The Format of PO Files

This is a condensed (and rather qooxdoo-slanted) version of the official PO file format description. Not all features described here are tested to work with current qooxdoo.

.po files are made up of entries. The first entry is usually used to maintain meta-data, the other entries contain message id's and their translations.

A simple example:

# A simple .po file
msgid ""
msgstr ""
"Project-Id-Version: 1.0\n"
"Report-Msgid-Bugs-To: you@your.org\n"
"POT-Creation-Date: 2012-08-28 17:19+0100\n"
"PO-Revision-Date: 2012-08-28 17:19+0100\n"
"Last-Translator: you <you@your.org>\n"
"Language-Team: Team <yourteam@your.org>\n"
"MIME-Version: 1.0\n"
"Content-Type: text/plain; charset=utf-8\n"
"Content-Transfer-Encoding: 8bit\n"

msgid "This field is required."
msgstr "Este campo es obligatorio."

Each entry has the following structure:

#  translator-comments
#. extracted-comments
#: reference...
#, flag...
#| msgid previous-untranslated-string
msgctxt context
msgid untranslated-string
msgstr translated-string

or

# an entry with plural forms
#, range: 0..10
msgid untranslated-string-singular
msgid_plural untranslated-string-plural
msgstr[0] translated-string-case-0
...
msgstr[N] translated-string-case-n

White-space and all comments are optional.

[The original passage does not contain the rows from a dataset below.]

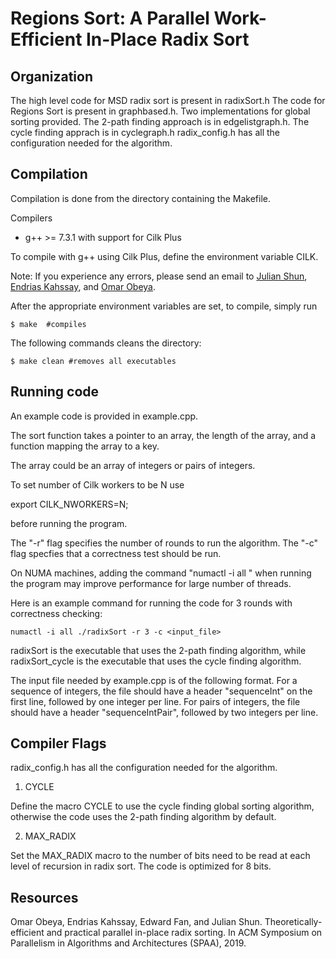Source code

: Regions Sort: A Parallel Work-Efficient In-Place Radix Sort
======================


Organization
--------

The high level code for MSD radix sort is present in radixSort.h
The code for Regions Sort is present in graphbased.h.
Two implementations for global sorting provided.
The 2-path finding approach is in edgelistgraph.h.
The cycle finding apprach is in cyclegraph.h
radix\_config.h has all the configuration needed for the algorithm.

Compilation
--------

Compilation is done from the directory containing the Makefile.

Compilers

* g++ &gt;= 7.3.1 with support for Cilk Plus

To compile with g++ using Cilk Plus, define the environment variable
CILK.
 
Note: If you
experience any errors, please send an email to [Julian Shun](mailto:jshun@mit.edu), [Endrias Kahssay](mailto:endrias@mit.edu), and [Omar Obeya](mailto:omarobeya@gmail.com).

After the appropriate environment variables are set, to compile,
simply run

```
$ make  #compiles
```

The following commands cleans the directory:
```
$ make clean #removes all executables
```

Running code
-------
An example code is provided in example.cpp.

The sort function takes a pointer to an array, the length of the array, and a function mapping the array to a key.

The array could be an array of integers or pairs of integers.

To set number of Cilk workers to be N use

export CILK\_NWORKERS=N; 

before running the program.

The "-r" flag specifies the number of rounds to run the algorithm. The "-c" flag specfies that a correctness test should be run.

On NUMA machines, adding the command "numactl -i all " when running
the program may improve performance for large number of threads.

Here is an example command for running the code for 3 rounds with correctness checking:

```
numactl -i all ./radixSort -r 3 -c <input_file> 
```

radixSort is the executable that uses the 2-path finding algorithm,
while radixSort\_cycle is the executable that uses the cycle finding
algorithm.

The input file needed by example.cpp is of the following format. For a
sequence of integers, the file should have a header "sequenceInt" on
the first line, followed by one integer per line. For pairs of
integers, the file should have a header "sequenceIntPair", followed by
two integers per line.



Compiler Flags
---------
radix\_config.h has all the configuration needed for the algorithm.

1. CYCLE

Define the macro CYCLE to use the cycle finding global sorting
algorithm, otherwise the code uses the 2-path finding algorithm by default.

2. MAX\_RADIX

Set the MAX\_RADIX macro to the number of bits need to be read at each level of recursion in radix sort.
The code is optimized for 8 bits.



Resources  
-------- 

Omar Obeya, Endrias Kahssay, Edward Fan, and Julian Shun. Theoretically-efficient and practical parallel in-place radix sorting. In ACM Symposium on
Parallelism in Algorithms and Architectures (SPAA), 2019.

Dangling white space or comments (after the last entry) should be avoided. Explanations of the various lines:

  • '# ' : (# and at least one white space). Comments like this are usually maintained by the person editing the po file, e.g the translator.

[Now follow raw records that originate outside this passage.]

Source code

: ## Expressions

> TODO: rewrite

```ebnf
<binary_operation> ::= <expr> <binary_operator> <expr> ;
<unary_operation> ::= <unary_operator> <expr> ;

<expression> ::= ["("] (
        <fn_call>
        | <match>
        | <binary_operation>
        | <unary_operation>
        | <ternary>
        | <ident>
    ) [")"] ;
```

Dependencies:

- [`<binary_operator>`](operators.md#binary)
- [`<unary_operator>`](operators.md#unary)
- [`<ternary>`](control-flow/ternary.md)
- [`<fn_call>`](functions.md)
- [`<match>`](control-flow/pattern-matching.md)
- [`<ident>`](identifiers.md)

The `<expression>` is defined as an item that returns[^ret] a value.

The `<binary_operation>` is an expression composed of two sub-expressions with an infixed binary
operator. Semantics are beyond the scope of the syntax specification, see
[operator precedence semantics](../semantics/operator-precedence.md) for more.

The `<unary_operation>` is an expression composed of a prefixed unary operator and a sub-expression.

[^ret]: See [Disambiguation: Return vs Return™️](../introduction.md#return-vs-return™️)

  • '#.': These are comments provided by developers in source code, usually aimed at the translator, and are automatically extracted by tools into the po file. (All comments starting with # and some non-white character are considered "automatic comments" which are in some way manipulated by tools).

  • '#:': Here appear comma-separated occurrences of this msgid in source code, e.g. like #: src/msgcmp.c:338 src/po-lex.c:699; extracted by tools.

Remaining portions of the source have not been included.